WHAT TO WORK ON:
Every line containing the string "providers" is to be copied from the records.

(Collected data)
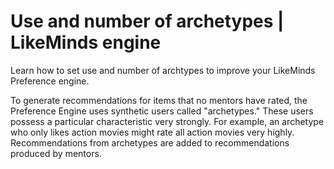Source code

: # Use and number of archetypes | LikeMinds engine

Learn how to set use and number of archtypes to improve your LikeMinds Preference engine.

To generate recommendations for items that no mentors have rated, the Preference Engine uses synthetic users called "archetypes." These users possess a particular characteristic very strongly. For example, an archetype who only likes action movies might rate all action movies very highly. Recommendations from archetypes are added to recommendations produced by mentors.


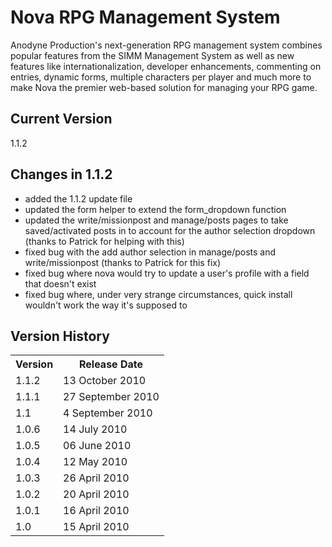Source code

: # Nova RPG Management System

Anodyne Production's next-generation RPG management system combines popular features from the SIMM Management System as well as new features like internationalization, developer enhancements, commenting on entries, dynamic forms, multiple characters per player and much more to make Nova the premier web-based solution for managing your RPG game.

## Current Version

1.1.2

## Changes in 1.1.2

* added the 1.1.2 update file
* updated the form helper to extend the form\_dropdown function
* updated the write/missionpost and manage/posts pages to take saved/activated posts in to account for the author selection dropdown (thanks to Patrick for helping with this)
* fixed bug with the add author selection in manage/posts and write/missionpost (thanks to Patrick for this fix)
* fixed bug where nova would try to update a user's profile with a field that doesn't exist
* fixed bug where, under very strange circumstances, quick install wouldn't work the way it's supposed to

## Version History

<table>
	<tr>
		<th>Version</th><th>Release Date</th>
	</tr>
	<tr>
		<td>1.1.2</td><td>13 October 2010</td>
	</tr>
	<tr>
		<td>1.1.1</td><td>27 September 2010</td>
	</tr>
	<tr>
		<td>1.1</td><td>4 September 2010</td>
	</tr>
	<tr>
		<td>1.0.6</td><td>14 July 2010</td>
	</tr>
	<tr>
		<td>1.0.5</td><td>06 June 2010</td>
	</tr>
	<tr>
		<td>1.0.4</td><td>12 May 2010</td>
	</tr>
	<tr>
		<td>1.0.3</td><td>26 April 2010</td>
	</tr>
	<tr>
		<td>1.0.2</td><td>20 April 2010</td>
	</tr>
	<tr>
		<td>1.0.1</td><td>16 April 2010</td>
	</tr>
	<tr>
		<td>1.0</td><td>15 April 2010</td>
	</tr>
</table>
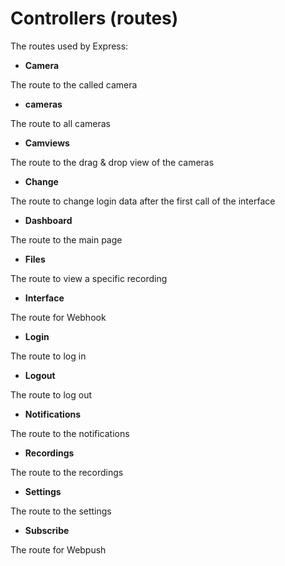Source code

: # Controllers (routes)

The routes used by Express:

- **Camera**

The route to the called camera

- **cameras**

The route to all cameras

- **Camviews**

The route to the drag & drop view of the cameras

- **Change**

The route to change login data after the first call of the interface

- **Dashboard**

The route to the main page

- **Files**

The route to view a specific recording

- **Interface**

The route for Webhook

- **Login**

The route to log in

- **Logout**

The route to log out

- **Notifications**

The route to the notifications

- **Recordings**

The route to the recordings

- **Settings**

The route to the settings

- **Subscribe**

The route for Webpush
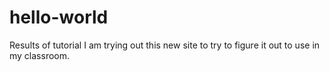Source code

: # hello-world
Results of tutorial 
I am trying out this new site to try to figure it out to use in my classroom.
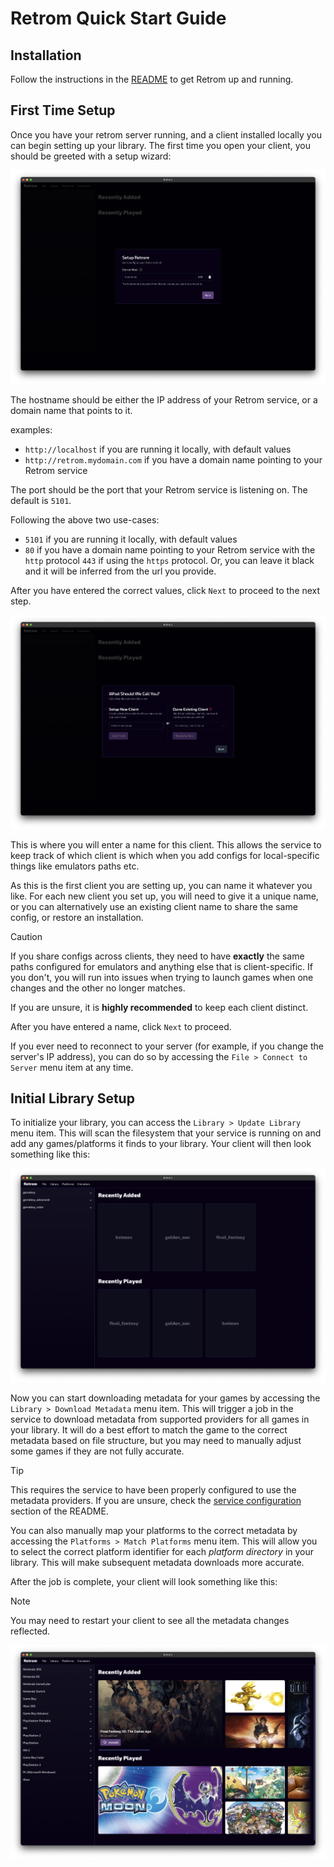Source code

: # Retrom Quick Start Guide

## Installation

Follow the instructions in the [README](../../README.md#installation) to get Retrom up and running.

## First Time Setup

Once you have your retrom server running, and a client installed locally you can begin setting up your library.
The first time you open your client, you should be greeted with a setup wizard:

![Setup Wizard Step 1 Screenshot](./setup1.png)

The hostname should be either the IP address of your Retrom service, or a domain name that points to it.

examples:

- `http://localhost` if you are running it locally, with default values
- `http://retrom.mydomain.com` if you have a domain name pointing to your Retrom service

The port should be the port that your Retrom service is listening on. The default is `5101`.

Following the above two use-cases:

- `5101` if you are running it locally, with default values
- `80` if you have a domain name pointing to your Retrom service with the `http` protocol
  `443` if using the `https` protocol. Or, you can leave it black and it will be inferred from
  the url you provide.

After you have entered the correct values, click `Next` to proceed to the next step.

![Setup Wizard Step 2 Screenshot](./setup2.png)

This is where you will enter a name for this client. This allows the service to keep track of which client is which
when you add configs for local-specific things like emulators paths etc.

As this is the first client you are setting up, you can name it whatever you like. For each new client you set up, you
will need to give it a unique name, or you can alternatively use an existing client name to share the same config, or
restore an installation.

> [!CAUTION]
> If you share configs across clients, they need to have **exactly** the same paths configured for emulators and anything
> else that is client-specific. If you don't, you will run into issues when trying to launch games when one changes and
> the other no longer matches.
>
> If you are unsure, it is **highly recommended** to keep each client distinct.

After you have entered a name, click `Next` to proceed.

If you ever need to reconnect to your server (for example, if you change the server's IP address), you can do so by
accessing the `File > Connect to Server` menu item at any time.

## Initial Library Setup

To initialize your library, you can access the `Library > Update Library` menu item. This will scan the filesystem
that your service is running on and add any games/platforms it finds to your library. Your client will then look something
like this:

![Initial Library Setup Screenshot](./new_library.png)

Now you can start downloading metadata for your games by accessing the `Library > Download Metadata` menu item. This will
trigger a job in the service to download metadata from supported providers for all games in your library. It will do a best
effort to match the game to the correct metadata based on file structure, but you may need to manually adjust some games
if they are not fully accurate.

> [!TIP]
> This requires the service to have been properly configured to use the metadata providers. If you are unsure, check the
> [service configuration](../../README.md#server) section of the README.

You can also manually map your platforms to the correct metadata by accessing the `Platforms > Match Platforms` menu item.
This will allow you to select the correct platform identifier for each _platform directory_ in your library. This will
make subsequent metadata downloads more accurate.

After the job is complete, your client will look something like this:

> [!NOTE]
> You may need to restart your client to see all the metadata changes reflected.

![Metadata Downloaded Screenshot](./final.png)
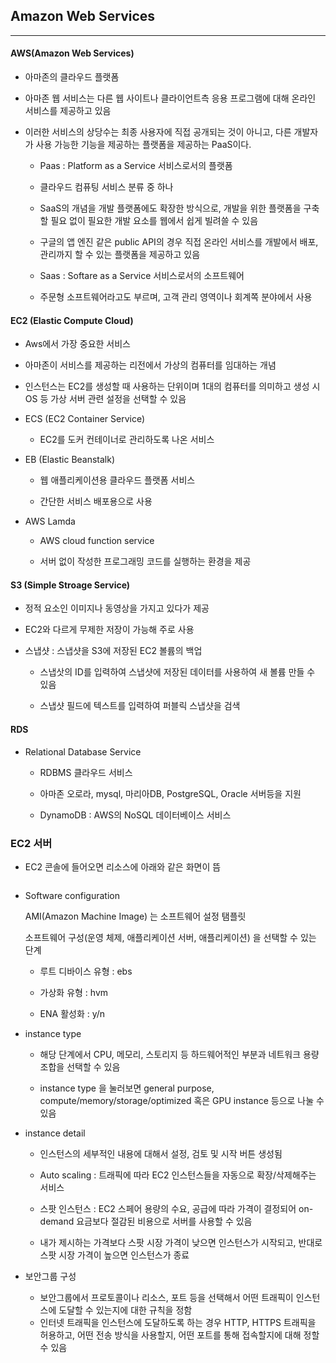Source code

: ## Amazon Web Services

-------------------

#### AWS(Amazon Web Services)

* 아마존의 클라우드 플랫폼

* 아마존 웹 서비스는 다른 웹 사이트나 클라이언트측 응용 프로그램에 대해 온라인 서비스를 제공하고 있음

* 이러한 서비스의 상당수는 최종 사용자에 직접 공개되는 것이 아니고, 다른 개발자가 사용 가능한 기능을 제공하는 플랫폼을 제공하는 PaaS이다.
  
  * Paas : Platform as a Service 서비스로서의 플랫폼
  
  * 클라우드 컴퓨팅 서비스 분류 중 하나
  
  * SaaS의 개념을 개발 플랫폼에도 확장한 방식으로, 개발을 위한 플랫폼을 구축할 필요 없이 필요한 개발 요소를 웹에서 쉽게 빌려쓸 수 있음
  
  * 구글의 앱 엔진 같은 public API의 경우 직접 온라인 서비스를 개발에서 배포, 관리까지 할 수 있는 플랫폼을 제공하고 있음
  
  * Saas : Softare as a Service 서비스로서의 소프트웨어
  
  * 주문형 소프트웨어라고도 부르며, 고객 관리 영역이나 회계쪽 분야에서 사용

#### EC2 (Elastic Compute Cloud)

* Aws에서 가장 중요한 서비스

* 아마존이 서비스를 제공하는 리전에서 가상의 컴퓨터를 임대하는 개념

* 인스턴스는 EC2를 생성할 때 사용하는 단위이며 1대의 컴퓨터를 의미하고 생성 시 OS 등 가상 서버 관련 설정을 선택할 수 있음

* ECS (EC2 Container Service)
  
  * EC2를 도커 컨테이너로 관리하도록 나온 서비스

* EB (Elastic Beanstalk) 
  
  * 웹 애플리케이션용 클라우드 플랫폼 서비스
  
  * 간단한 서비스 배포용으로 사용

* AWS Lamda
  
  * AWS cloud function service
  
  * 서버 없이 작성한 프로그래밍 코드를 실행하는 환경을 제공

#### S3 (Simple Stroage Service)

* 정적 요소인 이미지나 동영상을 가지고 있다가 제공

* EC2와 다르게 무제한 저장이 가능해 주로 사용

* 스냅샷 : 스냅샷을 S3에 저장된 EC2 볼륨의 백업
  
  * 스냅삿의 ID를 입력하여 스냅샷에 저장된 데이터를 사용하여 새 볼륨 만들 수 있음
  
  * 스냅샷 필드에 텍스트를 입력하여 퍼블릭 스냅샷을 검색

#### RDS

* Relational Database Service
  
  * RDBMS 클라우드 서비스
  
  * 아마존 오로라, mysql, 마리아DB, PostgreSQL, Oracle 서버등을 지원
  
  * DynamoDB : AWS의 NoSQL 데이터베이스 서비스

### EC2 서버

* EC2 콘솔에 들어오면 리소스에 아래와 같은 화면이 뜸

<img title="" src="https://github.com/Hyung-Seok/T.I.L/blob/master/Server/images/EC2.png" alt="">

* Software configuration
  
  AMI(Amazon Machine Image) 는 소프트웨어 설정 탬플릿
  
  소프트웨어 구성(운영 체제, 애플리케이션 서버, 애플리케이션) 을 선택할 수 있는 단계
  
  * 루트 디바이스 유형 : ebs
  
  * 가상화 유형 : hvm
  
  * ENA 활성화 : y/n

* instance type
  
  * 해당 단계에서 CPU, 메모리, 스토리지 등 하드웨어적인 부분과 네트워크 용량 조합을 선택할 수 있음
  
  * instance type 을 눌러보면 general purpose, compute/memory/storage/optimized 혹은 GPU instance 등으로 나눌 수 있음

* instance detail
  
  * 인스턴스의 세부적인 내용에 대해서 설정, 검토 및 시작 버튼 생성됨
  
  * Auto scaling : 트래픽에 따라 EC2 인스턴스들을 자동으로 확장/삭제해주는 서비스
  
  * 스팟 인스턴스 : EC2 스페어 용량의 수요, 공급에 따라 가격이 결정되어 on-demand 요금보다 절감된 비용으로 서버를 사용할 수 있음
  
  * 내가 제시하는 가격보다 스팟 시장 가격이 낮으면 인스턴스가 시작되고, 반대로 스팟 시장 가격이 높으면 인스턴스가 종료

* 보안그룹 구성
  
  * 보안그룹에서 프로토콜이나 리소스, 포트 등을 선택해서 어떤 트래픽이 인스턴스에 도달할 수 있는지에 대한 규칙을 정함
  * 인터넷 트래픽을 인스턴스에 도달하도록 하는 경우 HTTP, HTTPS 트래픽을 허용하고, 어떤 전송 방식을 사용할지, 어떤 포트를 통해 접속할지에 대해 정할 수 있음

RESPONSE AREA:
trigger a job in the service to download metadata from supported providers for all games in your library. It will do a best
> This requires the service to have been properly configured to use the metadata providers. If you are unsure, check the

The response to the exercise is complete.